Task objective
Throughout the listing below, show every line in which "label" occurs.
(Supplied material begins)
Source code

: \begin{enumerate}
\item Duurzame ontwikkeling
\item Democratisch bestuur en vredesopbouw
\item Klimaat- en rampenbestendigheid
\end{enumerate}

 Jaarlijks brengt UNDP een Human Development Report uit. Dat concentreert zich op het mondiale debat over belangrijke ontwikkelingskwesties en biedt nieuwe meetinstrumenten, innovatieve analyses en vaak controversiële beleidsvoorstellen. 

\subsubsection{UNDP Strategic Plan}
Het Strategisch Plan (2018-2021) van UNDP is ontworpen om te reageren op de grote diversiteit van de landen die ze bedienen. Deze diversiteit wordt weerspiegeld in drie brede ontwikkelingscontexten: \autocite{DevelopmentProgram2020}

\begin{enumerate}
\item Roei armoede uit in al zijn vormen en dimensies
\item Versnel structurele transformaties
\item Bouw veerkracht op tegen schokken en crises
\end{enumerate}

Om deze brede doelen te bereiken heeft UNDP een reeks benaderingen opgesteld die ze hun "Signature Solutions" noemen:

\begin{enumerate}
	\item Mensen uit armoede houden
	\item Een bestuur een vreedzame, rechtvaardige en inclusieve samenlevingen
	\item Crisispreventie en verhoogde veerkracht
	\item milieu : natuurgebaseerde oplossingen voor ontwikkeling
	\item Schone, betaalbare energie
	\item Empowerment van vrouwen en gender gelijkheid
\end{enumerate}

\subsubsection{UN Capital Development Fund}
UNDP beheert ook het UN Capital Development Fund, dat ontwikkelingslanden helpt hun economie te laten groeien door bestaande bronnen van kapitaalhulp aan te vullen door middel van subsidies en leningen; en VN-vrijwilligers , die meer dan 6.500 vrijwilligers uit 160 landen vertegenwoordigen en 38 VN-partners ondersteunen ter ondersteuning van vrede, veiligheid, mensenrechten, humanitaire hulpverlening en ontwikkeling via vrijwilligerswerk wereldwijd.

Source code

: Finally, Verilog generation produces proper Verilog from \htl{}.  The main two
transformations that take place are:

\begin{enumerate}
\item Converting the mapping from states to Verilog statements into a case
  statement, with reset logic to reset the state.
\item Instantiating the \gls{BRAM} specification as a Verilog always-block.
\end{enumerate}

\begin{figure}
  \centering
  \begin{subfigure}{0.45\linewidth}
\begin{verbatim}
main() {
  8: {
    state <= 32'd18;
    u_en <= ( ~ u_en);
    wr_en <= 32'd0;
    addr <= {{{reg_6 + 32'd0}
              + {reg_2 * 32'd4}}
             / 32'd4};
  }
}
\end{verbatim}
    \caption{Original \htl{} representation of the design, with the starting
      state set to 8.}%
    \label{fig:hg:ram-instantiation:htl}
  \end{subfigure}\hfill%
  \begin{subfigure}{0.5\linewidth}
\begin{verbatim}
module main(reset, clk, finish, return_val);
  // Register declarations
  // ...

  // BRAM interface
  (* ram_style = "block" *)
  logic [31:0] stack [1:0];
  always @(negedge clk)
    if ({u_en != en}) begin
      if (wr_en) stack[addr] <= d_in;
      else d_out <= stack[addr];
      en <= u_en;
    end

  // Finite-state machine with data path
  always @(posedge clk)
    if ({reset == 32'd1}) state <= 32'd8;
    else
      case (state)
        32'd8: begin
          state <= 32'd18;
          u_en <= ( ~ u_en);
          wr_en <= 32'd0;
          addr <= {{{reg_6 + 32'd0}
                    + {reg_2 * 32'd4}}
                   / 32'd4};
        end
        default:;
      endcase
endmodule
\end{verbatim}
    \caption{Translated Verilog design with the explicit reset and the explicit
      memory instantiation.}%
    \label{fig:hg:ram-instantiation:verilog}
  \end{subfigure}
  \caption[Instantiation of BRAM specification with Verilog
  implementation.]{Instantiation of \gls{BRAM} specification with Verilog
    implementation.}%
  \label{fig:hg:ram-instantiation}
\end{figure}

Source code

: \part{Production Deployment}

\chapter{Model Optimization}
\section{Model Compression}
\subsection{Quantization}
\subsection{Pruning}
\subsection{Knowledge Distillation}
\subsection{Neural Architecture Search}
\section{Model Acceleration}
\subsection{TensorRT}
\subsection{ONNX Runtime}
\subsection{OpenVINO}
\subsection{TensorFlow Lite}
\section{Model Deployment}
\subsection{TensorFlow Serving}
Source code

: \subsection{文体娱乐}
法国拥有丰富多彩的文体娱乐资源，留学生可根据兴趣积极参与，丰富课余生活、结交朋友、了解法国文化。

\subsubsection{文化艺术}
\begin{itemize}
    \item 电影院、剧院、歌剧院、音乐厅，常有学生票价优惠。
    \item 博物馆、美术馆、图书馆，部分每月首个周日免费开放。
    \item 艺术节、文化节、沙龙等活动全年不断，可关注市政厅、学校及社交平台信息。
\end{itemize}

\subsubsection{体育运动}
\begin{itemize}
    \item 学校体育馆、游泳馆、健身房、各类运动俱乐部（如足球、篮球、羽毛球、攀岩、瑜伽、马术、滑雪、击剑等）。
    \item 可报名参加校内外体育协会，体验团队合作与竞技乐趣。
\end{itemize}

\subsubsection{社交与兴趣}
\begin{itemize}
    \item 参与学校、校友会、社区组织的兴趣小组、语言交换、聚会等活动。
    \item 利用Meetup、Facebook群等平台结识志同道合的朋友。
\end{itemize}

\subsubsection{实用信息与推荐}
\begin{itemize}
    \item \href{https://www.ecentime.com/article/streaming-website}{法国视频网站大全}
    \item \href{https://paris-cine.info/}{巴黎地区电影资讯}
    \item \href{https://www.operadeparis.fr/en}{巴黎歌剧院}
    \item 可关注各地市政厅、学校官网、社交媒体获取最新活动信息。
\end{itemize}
(Supplied material ends)
Exercise result
    \label{fig:hg:ram-instantiation:htl}
    \label{fig:hg:ram-instantiation:verilog}
  \label{fig:hg:ram-instantiation}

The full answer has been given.